## MATERIAL TO PROCESS
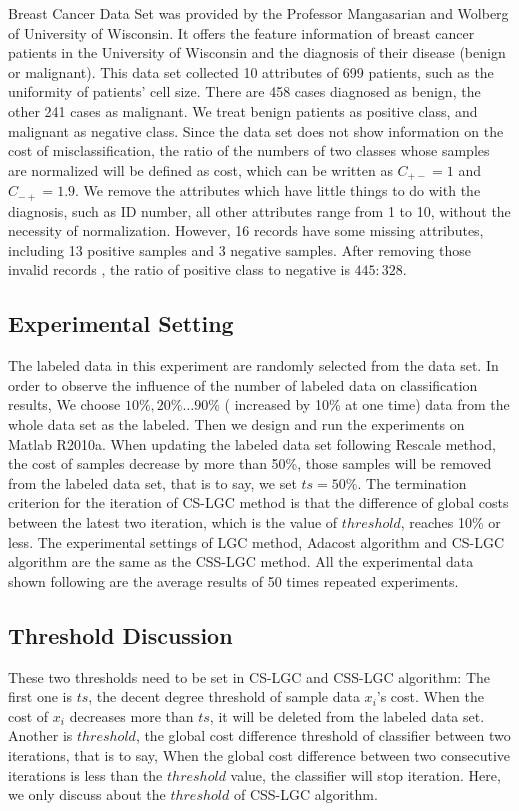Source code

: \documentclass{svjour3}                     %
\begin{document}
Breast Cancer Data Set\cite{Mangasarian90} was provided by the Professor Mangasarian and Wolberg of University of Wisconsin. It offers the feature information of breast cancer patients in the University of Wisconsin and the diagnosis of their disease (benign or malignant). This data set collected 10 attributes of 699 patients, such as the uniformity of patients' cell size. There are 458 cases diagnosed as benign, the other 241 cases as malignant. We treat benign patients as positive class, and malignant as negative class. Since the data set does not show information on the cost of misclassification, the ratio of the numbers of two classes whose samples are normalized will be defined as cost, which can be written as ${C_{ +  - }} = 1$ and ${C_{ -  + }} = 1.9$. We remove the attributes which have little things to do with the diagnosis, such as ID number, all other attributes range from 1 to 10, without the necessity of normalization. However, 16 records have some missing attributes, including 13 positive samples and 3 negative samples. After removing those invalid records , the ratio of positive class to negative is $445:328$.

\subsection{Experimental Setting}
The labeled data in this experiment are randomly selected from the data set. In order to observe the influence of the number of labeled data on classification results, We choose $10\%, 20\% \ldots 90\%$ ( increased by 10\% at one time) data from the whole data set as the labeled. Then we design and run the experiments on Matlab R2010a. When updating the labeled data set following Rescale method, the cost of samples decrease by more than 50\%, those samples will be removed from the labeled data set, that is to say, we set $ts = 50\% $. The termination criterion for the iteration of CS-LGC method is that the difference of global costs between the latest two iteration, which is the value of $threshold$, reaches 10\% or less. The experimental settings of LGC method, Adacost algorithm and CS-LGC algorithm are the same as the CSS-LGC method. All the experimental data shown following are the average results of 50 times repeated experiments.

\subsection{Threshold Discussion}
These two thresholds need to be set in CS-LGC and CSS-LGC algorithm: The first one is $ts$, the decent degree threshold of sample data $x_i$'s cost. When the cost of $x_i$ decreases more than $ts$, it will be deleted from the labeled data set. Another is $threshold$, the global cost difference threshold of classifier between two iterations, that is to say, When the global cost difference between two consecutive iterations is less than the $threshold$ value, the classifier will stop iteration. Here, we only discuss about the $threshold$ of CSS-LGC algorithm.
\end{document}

...

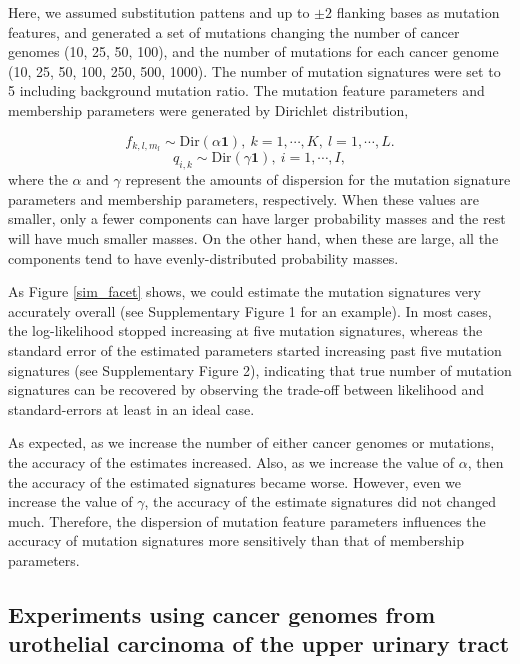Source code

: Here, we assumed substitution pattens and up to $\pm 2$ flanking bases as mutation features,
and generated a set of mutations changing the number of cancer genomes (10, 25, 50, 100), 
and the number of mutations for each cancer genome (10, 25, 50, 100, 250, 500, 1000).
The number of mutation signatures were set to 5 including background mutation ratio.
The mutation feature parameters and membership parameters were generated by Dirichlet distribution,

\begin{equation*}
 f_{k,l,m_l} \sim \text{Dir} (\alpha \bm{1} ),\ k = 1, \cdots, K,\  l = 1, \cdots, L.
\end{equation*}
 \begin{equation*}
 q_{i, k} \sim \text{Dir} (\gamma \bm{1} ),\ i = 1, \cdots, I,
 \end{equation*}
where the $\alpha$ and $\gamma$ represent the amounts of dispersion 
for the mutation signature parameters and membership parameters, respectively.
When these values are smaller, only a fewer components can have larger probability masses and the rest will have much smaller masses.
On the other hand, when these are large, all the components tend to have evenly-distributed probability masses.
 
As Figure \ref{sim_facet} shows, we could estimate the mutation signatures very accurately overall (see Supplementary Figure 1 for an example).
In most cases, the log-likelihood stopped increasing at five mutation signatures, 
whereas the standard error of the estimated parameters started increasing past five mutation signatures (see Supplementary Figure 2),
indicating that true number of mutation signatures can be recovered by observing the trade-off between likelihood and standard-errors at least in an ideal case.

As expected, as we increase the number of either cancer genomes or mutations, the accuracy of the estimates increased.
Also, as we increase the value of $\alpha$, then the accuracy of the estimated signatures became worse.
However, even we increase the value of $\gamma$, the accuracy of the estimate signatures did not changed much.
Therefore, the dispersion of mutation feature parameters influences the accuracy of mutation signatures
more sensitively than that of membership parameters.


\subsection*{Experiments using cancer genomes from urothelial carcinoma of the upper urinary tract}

--

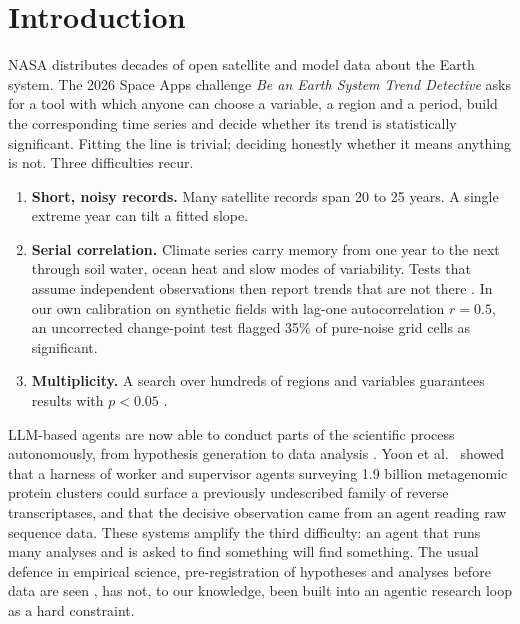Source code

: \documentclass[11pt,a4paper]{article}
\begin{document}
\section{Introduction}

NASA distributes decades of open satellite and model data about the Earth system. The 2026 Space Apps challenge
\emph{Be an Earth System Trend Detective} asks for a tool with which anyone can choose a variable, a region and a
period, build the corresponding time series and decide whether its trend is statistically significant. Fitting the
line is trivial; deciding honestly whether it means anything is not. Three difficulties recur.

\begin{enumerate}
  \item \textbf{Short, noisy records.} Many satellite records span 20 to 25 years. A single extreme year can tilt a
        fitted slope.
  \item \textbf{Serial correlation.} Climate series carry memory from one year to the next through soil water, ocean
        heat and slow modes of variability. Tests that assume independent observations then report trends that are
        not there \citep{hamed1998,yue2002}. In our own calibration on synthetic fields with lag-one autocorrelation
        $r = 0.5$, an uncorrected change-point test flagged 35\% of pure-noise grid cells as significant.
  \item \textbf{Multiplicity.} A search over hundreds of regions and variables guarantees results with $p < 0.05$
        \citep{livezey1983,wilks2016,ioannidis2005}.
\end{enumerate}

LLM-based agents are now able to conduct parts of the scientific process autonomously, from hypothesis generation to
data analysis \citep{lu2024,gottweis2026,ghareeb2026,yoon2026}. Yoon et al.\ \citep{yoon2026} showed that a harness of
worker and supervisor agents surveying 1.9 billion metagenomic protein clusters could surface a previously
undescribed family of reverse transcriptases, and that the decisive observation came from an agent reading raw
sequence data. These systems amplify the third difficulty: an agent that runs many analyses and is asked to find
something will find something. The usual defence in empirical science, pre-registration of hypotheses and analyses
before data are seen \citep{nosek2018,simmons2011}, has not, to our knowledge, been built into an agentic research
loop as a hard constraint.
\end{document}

## EXERCISE PROMPT
For the word "genomes", say how many lines of the data include it, with nothing else in the reply.

## EXERCISE SOLUTION
3